§ **Task description**
The data is to be repeated exactly, with the images removed.

§ **Records provided**
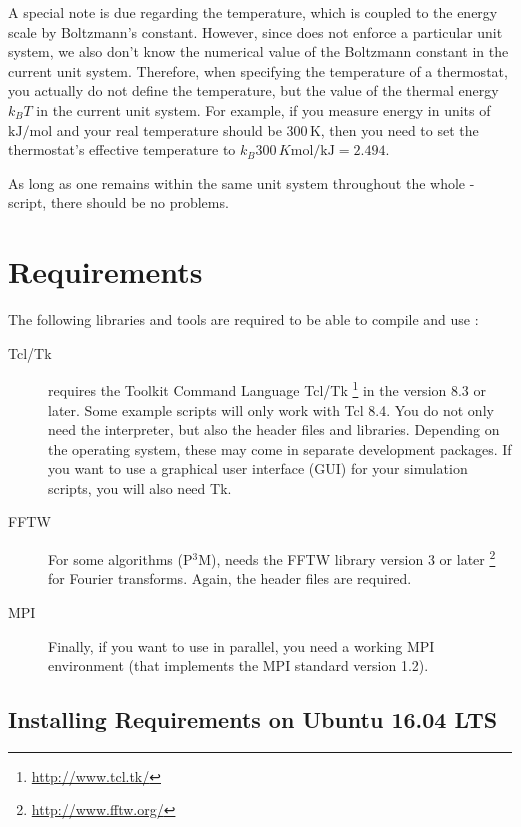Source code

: A special note is due regarding the temperature, which is coupled to
the energy scale by Boltzmann's constant. However, since \es{} does not
enforce a particular unit system, we also don't know the numerical value
of the Boltzmann constant in the current unit system. Therefore, when
specifying the temperature of a thermostat, you actually do not define
the temperature, but the value of the thermal energy $k_B T$ in the
current unit system. For example, if you measure energy in units of
$\mathrm{kJ/mol}$ and your real temperature should be 300\,K, then you need to
set the thermostat's effective temperature to
$k_B 300\, K \mathrm{mol / kJ} = 2.494$.

As long as one remains within the same unit system throughout the
whole \es-script, there should be no problems.

\section{Requirements}
\label{sec:requirements}

The following libraries and tools are required to be able to compile
and use \es:

\begin{description}
\item[Tcl/Tk]  \es{} requires the Toolkit Command
  Language Tcl/Tk \footnote{\url{http://www.tcl.tk/}} in the version
  8.3 or later.  Some example scripts will only work with Tcl 8.4. You
  do not only need the interpreter, but also the header files and
  libraries.  Depending on the operating system, these may come in
  separate development packages. If you want to use a graphical user
  interface (GUI) for your simulation scripts, you will also need Tk.
  
\item[FFTW]  For some algorithms (\eg P$^3$M), \es needs
  the FFTW library version 3 or later
  \footnote{\url{http://www.fftw.org/}} for Fourier transforms.
  Again, the header files are required.
  
\item[MPI]  Finally, if you want to use \es in parallel,
  you need a working MPI environment (that implements the MPI standard
  version 1.2).
\end{description}

\subsection{Installing Requirements on Ubuntu 16.04 LTS}
\label{sec:installing_requirements}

§ **The completed task**
Source code

: A special note is due regarding the temperature, which is coupled to
the energy scale by Boltzmann's constant. However, since \es{} does not
enforce a particular unit system, we also don't know the numerical value
of the Boltzmann constant in the current unit system. Therefore, when
specifying the temperature of a thermostat, you actually do not define
the temperature, but the value of the thermal energy $k_B T$ in the
current unit system. For example, if you measure energy in units of
$\mathrm{kJ/mol}$ and your real temperature should be 300\,K, then you need to
set the thermostat's effective temperature to
$k_B 300\, K \mathrm{mol / kJ} = 2.494$.

As long as one remains within the same unit system throughout the
whole \es-script, there should be no problems.

\section{Requirements}
\label{sec:requirements}

The following libraries and tools are required to be able to compile
and use \es:

\begin{description}
\item[Tcl/Tk]  \es{} requires the Toolkit Command
  Language Tcl/Tk \footnote{\url{http://www.tcl.tk/}} in the version
  8.3 or later.  Some example scripts will only work with Tcl 8.4. You
  do not only need the interpreter, but also the header files and
  libraries.  Depending on the operating system, these may come in
  separate development packages. If you want to use a graphical user
  interface (GUI) for your simulation scripts, you will also need Tk.
  
\item[FFTW]  For some algorithms (\eg P$^3$M), \es needs
  the FFTW library version 3 or later
  \footnote{\url{http://www.fftw.org/}} for Fourier transforms.
  Again, the header files are required.
  
\item[MPI]  Finally, if you want to use \es in parallel,
  you need a working MPI environment (that implements the MPI standard
  version 1.2).
\end{description}

\subsection{Installing Requirements on Ubuntu 16.04 LTS}
\label{sec:installing_requirements}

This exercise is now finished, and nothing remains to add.